This exercise asks for every line of the material that contains the word "right".

[Available data Boundary: Start]

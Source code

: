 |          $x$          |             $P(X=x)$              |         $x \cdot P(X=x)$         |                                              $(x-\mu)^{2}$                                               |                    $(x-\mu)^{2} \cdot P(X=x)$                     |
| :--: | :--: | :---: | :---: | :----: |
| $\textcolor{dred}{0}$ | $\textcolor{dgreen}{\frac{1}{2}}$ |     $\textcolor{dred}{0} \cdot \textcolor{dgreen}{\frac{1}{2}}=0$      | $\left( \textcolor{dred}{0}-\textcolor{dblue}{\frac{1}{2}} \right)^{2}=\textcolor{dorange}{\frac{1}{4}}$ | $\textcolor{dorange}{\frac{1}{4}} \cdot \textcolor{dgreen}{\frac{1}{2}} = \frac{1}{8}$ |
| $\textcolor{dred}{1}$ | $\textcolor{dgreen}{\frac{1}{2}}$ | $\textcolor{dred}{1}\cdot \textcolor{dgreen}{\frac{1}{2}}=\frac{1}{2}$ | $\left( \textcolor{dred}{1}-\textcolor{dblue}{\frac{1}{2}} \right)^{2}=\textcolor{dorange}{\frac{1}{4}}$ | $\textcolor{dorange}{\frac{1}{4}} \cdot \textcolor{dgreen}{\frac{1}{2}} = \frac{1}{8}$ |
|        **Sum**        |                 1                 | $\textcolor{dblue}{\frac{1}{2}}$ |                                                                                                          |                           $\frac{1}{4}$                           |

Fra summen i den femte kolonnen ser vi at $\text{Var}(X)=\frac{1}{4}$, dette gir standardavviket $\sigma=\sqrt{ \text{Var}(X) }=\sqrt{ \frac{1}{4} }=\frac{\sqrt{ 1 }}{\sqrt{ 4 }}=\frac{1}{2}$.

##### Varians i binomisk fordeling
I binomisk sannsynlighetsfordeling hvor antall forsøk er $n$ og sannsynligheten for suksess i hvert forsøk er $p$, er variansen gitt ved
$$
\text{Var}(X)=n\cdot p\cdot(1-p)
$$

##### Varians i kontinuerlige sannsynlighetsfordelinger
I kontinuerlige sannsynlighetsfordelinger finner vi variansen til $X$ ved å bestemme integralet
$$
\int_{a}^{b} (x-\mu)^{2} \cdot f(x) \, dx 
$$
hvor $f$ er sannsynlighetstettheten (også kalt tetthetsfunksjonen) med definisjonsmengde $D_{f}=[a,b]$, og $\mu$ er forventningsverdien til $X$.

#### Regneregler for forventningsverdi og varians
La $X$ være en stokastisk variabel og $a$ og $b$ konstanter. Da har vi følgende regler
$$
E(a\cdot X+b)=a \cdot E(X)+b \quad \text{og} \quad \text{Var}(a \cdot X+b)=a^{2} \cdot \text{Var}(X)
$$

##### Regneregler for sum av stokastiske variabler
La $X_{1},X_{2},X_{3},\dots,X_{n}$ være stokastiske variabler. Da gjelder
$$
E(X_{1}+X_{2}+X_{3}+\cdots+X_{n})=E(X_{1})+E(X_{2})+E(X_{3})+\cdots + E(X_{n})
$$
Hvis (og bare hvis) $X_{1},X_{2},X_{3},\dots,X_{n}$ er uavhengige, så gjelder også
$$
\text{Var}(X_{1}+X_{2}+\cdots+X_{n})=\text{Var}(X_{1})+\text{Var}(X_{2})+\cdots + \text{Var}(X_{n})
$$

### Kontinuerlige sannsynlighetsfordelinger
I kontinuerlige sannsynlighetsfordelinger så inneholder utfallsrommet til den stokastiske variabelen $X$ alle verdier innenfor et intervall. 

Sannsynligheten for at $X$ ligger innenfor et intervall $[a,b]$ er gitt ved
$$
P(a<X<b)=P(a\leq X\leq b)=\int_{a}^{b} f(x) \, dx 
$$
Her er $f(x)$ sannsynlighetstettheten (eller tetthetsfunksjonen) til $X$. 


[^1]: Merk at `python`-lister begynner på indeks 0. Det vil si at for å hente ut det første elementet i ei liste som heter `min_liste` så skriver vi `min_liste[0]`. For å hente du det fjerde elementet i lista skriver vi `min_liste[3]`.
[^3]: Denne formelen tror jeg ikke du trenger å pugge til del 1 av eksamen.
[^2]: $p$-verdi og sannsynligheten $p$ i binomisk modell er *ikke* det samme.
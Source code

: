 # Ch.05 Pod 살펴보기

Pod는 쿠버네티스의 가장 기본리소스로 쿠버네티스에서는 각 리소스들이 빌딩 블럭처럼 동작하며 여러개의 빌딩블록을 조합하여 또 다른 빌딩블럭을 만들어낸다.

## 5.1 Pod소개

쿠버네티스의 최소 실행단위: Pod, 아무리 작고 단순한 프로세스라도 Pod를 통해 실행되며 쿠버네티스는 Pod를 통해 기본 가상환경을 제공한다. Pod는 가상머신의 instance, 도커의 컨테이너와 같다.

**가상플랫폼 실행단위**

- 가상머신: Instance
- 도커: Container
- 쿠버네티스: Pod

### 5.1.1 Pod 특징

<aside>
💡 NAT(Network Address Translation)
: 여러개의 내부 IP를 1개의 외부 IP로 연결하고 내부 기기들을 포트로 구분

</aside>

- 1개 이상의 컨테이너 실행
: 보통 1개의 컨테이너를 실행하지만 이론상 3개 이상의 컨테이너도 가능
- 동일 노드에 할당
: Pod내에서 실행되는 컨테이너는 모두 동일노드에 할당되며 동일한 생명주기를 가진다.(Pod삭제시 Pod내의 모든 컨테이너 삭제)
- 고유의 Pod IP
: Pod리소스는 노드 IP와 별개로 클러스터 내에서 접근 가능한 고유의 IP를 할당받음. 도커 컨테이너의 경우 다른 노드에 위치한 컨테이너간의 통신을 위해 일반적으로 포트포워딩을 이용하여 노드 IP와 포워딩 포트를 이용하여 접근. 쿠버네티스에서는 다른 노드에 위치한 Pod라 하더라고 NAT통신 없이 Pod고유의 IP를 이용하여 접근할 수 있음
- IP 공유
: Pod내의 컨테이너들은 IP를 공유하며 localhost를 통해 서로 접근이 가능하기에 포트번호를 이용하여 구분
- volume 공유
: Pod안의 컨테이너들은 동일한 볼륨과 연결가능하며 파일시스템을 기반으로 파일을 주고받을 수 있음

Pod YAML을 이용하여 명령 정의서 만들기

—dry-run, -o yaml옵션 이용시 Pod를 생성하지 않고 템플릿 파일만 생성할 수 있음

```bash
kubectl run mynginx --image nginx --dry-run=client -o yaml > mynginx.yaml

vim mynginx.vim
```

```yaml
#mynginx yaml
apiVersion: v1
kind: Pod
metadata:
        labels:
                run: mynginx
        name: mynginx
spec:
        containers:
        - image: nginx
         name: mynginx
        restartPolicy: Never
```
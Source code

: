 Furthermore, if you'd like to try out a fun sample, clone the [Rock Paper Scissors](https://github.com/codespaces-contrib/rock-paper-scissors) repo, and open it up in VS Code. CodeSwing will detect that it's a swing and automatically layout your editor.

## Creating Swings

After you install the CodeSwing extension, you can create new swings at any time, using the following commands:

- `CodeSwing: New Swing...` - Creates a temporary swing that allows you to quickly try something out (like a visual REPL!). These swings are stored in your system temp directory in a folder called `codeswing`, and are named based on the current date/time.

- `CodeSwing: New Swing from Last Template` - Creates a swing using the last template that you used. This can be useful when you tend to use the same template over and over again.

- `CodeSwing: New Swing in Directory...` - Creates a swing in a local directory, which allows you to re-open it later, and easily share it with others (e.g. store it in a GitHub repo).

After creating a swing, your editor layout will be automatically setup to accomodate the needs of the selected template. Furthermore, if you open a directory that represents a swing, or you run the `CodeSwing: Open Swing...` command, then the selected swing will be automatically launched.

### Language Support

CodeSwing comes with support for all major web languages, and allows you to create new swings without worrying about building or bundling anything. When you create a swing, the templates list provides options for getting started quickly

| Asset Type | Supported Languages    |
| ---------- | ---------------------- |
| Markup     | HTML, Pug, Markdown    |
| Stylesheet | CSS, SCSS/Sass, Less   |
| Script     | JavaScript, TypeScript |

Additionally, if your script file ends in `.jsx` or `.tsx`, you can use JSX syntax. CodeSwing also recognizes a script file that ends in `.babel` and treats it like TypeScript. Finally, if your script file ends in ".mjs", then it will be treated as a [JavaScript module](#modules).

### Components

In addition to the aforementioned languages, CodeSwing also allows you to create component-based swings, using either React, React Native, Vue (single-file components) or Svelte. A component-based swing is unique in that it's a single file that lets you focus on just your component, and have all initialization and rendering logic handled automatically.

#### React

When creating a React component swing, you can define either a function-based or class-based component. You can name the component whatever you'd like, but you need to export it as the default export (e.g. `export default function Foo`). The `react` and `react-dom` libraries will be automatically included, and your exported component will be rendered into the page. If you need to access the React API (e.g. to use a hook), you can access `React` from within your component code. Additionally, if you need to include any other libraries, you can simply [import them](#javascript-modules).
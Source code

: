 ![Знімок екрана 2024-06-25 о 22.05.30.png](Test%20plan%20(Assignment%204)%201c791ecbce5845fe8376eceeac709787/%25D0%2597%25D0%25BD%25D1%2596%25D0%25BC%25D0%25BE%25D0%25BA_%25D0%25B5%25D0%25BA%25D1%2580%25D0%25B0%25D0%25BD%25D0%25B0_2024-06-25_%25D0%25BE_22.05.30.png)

[Available data Boundary: End]

Result below:
| $\textcolor{dred}{0}$ | $\textcolor{dgreen}{\frac{1}{2}}$ |     $\textcolor{dred}{0} \cdot \textcolor{dgreen}{\frac{1}{2}}=0$      | $\left( \textcolor{dred}{0}-\textcolor{dblue}{\frac{1}{2}} \right)^{2}=\textcolor{dorange}{\frac{1}{4}}$ | $\textcolor{dorange}{\frac{1}{4}} \cdot \textcolor{dgreen}{\frac{1}{2}} = \frac{1}{8}$ |
| $\textcolor{dred}{1}$ | $\textcolor{dgreen}{\frac{1}{2}}$ | $\textcolor{dred}{1}\cdot \textcolor{dgreen}{\frac{1}{2}}=\frac{1}{2}$ | $\left( \textcolor{dred}{1}-\textcolor{dblue}{\frac{1}{2}} \right)^{2}=\textcolor{dorange}{\frac{1}{4}}$ | $\textcolor{dorange}{\frac{1}{4}} \cdot \textcolor{dgreen}{\frac{1}{2}} = \frac{1}{8}$ |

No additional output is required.